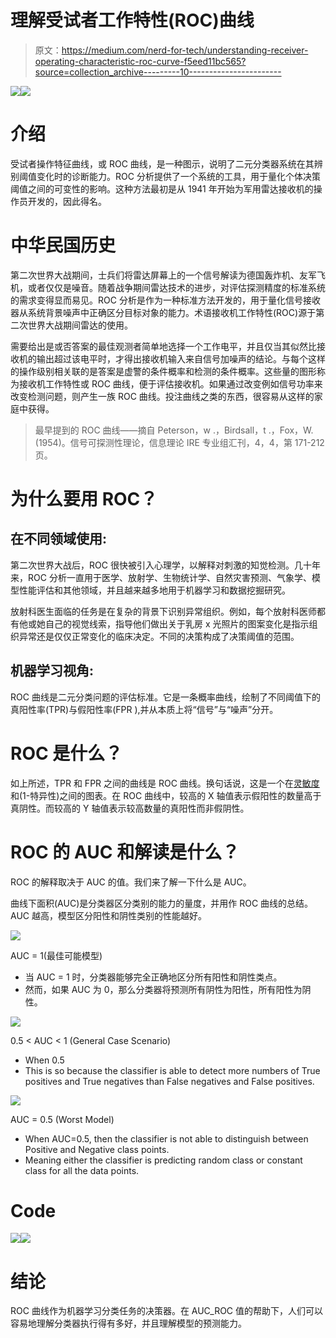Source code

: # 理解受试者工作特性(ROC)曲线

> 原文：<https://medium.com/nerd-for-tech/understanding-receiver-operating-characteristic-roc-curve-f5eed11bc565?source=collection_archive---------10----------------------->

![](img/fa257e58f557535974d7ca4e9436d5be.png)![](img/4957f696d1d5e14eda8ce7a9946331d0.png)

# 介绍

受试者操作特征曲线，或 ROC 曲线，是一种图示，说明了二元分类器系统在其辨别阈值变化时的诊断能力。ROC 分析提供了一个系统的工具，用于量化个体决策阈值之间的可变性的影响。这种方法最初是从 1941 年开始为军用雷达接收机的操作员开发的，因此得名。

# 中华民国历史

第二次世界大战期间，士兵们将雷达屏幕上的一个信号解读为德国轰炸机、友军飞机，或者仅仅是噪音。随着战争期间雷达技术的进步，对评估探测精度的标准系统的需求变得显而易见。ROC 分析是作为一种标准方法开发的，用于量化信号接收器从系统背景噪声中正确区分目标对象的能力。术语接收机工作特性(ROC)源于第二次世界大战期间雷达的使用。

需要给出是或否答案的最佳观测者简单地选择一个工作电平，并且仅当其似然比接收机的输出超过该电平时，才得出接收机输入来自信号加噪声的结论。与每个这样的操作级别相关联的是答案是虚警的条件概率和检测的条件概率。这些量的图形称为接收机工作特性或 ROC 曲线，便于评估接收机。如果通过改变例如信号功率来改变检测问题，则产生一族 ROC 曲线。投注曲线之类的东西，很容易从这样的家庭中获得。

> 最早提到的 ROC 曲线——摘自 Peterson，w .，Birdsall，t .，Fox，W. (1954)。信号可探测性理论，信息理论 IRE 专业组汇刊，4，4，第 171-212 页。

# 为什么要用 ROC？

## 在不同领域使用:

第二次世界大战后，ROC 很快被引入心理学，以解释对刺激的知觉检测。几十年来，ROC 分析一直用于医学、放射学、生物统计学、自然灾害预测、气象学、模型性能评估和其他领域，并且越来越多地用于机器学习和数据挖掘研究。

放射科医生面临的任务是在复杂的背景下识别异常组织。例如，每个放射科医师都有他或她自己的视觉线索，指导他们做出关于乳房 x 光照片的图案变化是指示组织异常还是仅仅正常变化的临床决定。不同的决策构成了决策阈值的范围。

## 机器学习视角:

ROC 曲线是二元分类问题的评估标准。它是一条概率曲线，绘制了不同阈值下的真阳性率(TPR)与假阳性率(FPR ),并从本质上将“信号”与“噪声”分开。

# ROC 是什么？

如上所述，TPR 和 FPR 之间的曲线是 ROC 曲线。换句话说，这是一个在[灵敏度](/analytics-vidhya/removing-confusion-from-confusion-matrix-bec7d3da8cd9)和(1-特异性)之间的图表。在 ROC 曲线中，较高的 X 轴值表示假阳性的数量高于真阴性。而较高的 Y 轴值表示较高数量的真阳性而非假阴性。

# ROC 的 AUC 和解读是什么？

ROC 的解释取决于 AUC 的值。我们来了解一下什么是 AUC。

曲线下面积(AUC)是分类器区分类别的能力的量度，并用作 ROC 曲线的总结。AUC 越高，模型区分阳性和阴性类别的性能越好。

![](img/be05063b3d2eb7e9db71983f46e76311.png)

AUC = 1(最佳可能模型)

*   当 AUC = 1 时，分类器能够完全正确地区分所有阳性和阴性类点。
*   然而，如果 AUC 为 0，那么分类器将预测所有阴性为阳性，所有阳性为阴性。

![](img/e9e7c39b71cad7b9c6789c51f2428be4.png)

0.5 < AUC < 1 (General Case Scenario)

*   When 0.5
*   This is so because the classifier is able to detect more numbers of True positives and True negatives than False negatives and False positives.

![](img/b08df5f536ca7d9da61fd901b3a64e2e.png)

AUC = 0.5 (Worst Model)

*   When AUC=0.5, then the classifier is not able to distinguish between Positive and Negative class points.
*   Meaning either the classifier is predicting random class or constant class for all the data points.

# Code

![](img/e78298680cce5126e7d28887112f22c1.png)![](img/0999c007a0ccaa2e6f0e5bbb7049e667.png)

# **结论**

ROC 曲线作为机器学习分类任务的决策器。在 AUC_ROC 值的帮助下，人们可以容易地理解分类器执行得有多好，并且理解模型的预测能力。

--

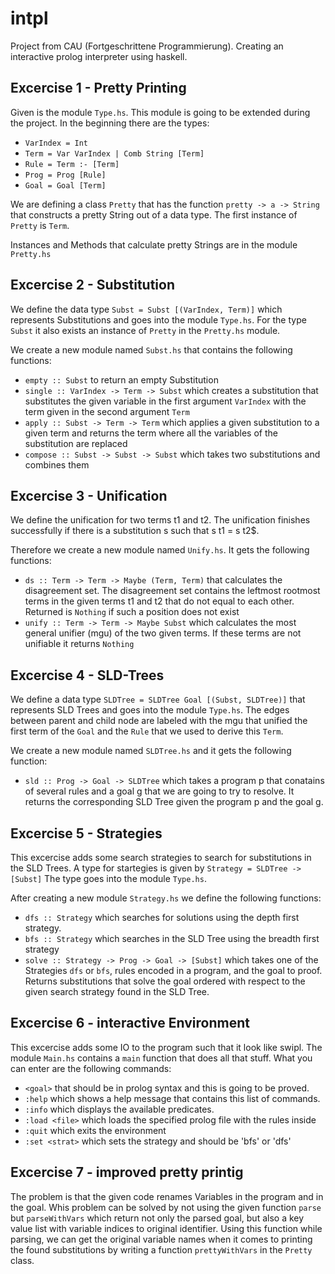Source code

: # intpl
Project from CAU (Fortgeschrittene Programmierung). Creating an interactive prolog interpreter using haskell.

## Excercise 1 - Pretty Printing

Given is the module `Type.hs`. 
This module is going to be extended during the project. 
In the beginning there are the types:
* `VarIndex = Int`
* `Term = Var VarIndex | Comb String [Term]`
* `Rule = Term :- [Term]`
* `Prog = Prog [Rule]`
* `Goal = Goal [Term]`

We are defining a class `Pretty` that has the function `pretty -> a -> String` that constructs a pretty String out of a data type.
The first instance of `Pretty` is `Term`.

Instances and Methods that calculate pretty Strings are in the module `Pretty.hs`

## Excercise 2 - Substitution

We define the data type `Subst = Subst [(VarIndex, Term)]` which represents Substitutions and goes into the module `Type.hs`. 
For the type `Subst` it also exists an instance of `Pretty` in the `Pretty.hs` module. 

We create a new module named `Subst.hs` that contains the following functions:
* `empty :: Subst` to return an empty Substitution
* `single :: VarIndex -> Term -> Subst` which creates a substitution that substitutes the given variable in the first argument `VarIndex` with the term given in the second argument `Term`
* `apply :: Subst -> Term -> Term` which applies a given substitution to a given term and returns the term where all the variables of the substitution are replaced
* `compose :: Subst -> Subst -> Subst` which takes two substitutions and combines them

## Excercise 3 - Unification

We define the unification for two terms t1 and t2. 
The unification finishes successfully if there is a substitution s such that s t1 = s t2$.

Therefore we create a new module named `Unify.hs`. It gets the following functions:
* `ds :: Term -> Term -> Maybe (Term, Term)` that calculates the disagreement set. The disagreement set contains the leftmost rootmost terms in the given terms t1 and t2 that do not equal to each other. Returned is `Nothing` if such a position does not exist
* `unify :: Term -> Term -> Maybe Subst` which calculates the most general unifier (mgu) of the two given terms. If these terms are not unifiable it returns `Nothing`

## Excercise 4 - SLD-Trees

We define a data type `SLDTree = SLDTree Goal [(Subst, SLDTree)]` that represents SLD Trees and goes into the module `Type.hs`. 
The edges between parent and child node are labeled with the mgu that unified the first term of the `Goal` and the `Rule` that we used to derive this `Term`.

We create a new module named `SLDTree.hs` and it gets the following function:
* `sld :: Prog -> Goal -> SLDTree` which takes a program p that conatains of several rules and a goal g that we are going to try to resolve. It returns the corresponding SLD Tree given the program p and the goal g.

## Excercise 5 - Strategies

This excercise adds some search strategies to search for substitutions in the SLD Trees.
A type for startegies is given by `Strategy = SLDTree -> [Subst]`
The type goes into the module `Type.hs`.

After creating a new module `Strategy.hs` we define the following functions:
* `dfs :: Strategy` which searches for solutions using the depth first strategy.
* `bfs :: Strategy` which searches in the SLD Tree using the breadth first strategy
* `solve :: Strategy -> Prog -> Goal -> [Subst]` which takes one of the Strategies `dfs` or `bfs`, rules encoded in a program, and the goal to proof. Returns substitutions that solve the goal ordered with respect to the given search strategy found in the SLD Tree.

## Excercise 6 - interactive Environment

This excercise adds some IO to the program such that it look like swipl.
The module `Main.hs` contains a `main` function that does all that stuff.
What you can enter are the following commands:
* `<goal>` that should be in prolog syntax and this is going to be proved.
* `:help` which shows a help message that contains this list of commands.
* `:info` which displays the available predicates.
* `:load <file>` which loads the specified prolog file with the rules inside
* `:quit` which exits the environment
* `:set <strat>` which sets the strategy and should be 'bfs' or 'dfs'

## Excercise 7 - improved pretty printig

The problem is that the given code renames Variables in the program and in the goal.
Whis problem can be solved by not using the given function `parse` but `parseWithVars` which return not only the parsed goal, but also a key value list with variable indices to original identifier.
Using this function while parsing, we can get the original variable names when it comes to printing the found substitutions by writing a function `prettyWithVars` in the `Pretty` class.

▸ **Requirement**: Copy every line from the records that holds the string "contains".

▸ **Completed task**:
We create a new module named `Subst.hs` that contains the following functions:
* `ds :: Term -> Term -> Maybe (Term, Term)` that calculates the disagreement set. The disagreement set contains the leftmost rootmost terms in the given terms t1 and t2 that do not equal to each other. Returned is `Nothing` if such a position does not exist
The module `Main.hs` contains a `main` function that does all that stuff.
* `:help` which shows a help message that contains this list of commands.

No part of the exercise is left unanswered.